Sites loading with curl and debugging

This one is a full on face-palm of fun: A client recently redirected one site that we didn't host to one that we do. At some point, Googlebot had indexed their old site and had URLs to files on the site, and fetching those URLs took down our site.

The old site had previously set up a redirect to include the full URL that was requested to a URL that notified the user of the move. For example, RewriteRule ^(.*)$ http://example.com/test-page.html/$1 [L,R=301].

Something you have to understand is that procedural PHP used to be a big thing. Many applications written by talented developers used procedural code, especially in times before PHPs OO capabilities came in to serious use (think early PHP 5), so the only real way to do something like MVC was home-grown.

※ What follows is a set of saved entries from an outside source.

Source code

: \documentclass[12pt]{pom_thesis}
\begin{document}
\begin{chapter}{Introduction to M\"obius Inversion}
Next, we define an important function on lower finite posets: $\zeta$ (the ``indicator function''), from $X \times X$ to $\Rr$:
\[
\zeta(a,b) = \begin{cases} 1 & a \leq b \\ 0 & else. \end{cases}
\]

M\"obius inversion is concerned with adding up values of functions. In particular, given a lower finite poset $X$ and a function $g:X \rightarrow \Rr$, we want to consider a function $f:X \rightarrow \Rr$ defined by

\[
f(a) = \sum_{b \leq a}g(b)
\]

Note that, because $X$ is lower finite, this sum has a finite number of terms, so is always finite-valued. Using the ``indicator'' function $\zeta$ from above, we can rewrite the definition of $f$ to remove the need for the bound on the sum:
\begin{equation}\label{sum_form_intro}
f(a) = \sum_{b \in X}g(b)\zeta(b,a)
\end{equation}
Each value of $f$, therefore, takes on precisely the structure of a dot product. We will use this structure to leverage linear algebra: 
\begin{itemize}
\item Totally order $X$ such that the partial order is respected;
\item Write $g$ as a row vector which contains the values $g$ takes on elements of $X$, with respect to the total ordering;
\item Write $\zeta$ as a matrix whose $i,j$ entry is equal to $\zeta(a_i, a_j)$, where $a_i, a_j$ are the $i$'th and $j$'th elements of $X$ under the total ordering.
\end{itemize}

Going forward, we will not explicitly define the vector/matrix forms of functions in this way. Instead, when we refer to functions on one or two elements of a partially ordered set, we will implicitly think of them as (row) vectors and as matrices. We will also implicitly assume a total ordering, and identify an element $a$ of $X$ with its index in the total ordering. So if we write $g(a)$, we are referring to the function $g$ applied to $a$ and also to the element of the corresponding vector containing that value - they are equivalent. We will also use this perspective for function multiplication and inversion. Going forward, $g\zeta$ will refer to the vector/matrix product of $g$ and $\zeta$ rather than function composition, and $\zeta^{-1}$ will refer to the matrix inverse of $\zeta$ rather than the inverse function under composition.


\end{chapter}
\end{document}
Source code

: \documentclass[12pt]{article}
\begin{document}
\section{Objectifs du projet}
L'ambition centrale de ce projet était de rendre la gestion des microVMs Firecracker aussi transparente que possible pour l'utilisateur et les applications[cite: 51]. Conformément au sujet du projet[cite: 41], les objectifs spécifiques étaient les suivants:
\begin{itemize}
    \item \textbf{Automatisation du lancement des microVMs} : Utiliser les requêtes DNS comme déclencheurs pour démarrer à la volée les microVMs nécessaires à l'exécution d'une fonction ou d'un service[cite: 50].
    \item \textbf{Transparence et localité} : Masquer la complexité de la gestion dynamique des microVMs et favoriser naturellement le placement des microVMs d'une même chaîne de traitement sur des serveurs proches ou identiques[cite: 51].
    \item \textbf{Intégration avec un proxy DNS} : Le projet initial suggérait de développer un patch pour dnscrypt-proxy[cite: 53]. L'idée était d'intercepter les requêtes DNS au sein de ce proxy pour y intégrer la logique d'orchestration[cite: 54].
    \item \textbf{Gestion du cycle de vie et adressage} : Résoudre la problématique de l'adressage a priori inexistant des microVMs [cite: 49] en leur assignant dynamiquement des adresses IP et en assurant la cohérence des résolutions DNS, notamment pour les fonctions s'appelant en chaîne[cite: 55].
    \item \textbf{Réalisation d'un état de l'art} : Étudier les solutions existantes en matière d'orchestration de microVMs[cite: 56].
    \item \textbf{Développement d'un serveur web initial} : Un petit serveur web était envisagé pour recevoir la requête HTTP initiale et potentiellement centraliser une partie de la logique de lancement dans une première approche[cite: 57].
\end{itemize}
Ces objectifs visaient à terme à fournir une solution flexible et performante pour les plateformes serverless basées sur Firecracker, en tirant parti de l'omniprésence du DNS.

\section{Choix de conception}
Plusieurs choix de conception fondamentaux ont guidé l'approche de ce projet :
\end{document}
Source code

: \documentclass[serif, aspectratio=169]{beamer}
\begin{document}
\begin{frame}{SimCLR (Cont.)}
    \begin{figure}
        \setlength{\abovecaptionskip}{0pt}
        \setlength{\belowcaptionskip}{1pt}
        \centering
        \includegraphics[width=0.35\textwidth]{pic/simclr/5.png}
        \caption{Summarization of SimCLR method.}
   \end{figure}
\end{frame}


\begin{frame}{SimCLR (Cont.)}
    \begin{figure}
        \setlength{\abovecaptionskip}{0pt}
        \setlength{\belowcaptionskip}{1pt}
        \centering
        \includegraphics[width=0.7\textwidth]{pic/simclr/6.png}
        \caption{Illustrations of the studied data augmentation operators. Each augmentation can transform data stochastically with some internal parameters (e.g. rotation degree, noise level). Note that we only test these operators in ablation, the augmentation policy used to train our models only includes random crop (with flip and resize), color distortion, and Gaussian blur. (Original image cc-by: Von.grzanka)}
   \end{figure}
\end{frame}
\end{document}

Our site was running a very old version of code that had a check to see, for example, if the requested URL was actually a file. If it wasn't (this is before things like controllers and whatnot), a curl request was made to another URL that contained the requested URL as a parameter. This other URL worked as if it were a controller, performing some different checks, but ultimately falling down to perform a check that made yet another curl request to the same URL so that it could rewrite some links in the content (don't ask, I didn't write it).

Each of these requests was sent from Apache to PHP-FPM with a no-content failure after a 30s timeout. However, our webservers were only set up with 2 PHP-FPM processes as a maximum. The first two requests used up all of the PHP-FPM processes available, leaving the third request blocking. This then triggered failures for anyone else attempting to browse the site (Pingdom, anyone?).

The fix, ignoring the fact that upgrading the code on these old sites to something that doesn't curl against itself multiple times was two-fold:

  1. Anywhere there is a curl to ourselves, make sure to do something like curl_setopt($ch, CURLOPT_TIMEOUT, 3); to prevent the requests from taking very long
  2. Increase the number of PHP-FPM worker processes available to that site.

Overall, we spent approximately 4 hours of developer time trying to debug this issue. It involved some quantum debugging, hair pulling, and exclamations of "why me." In the end, we have another item to tack on to our list of what-not-to-do.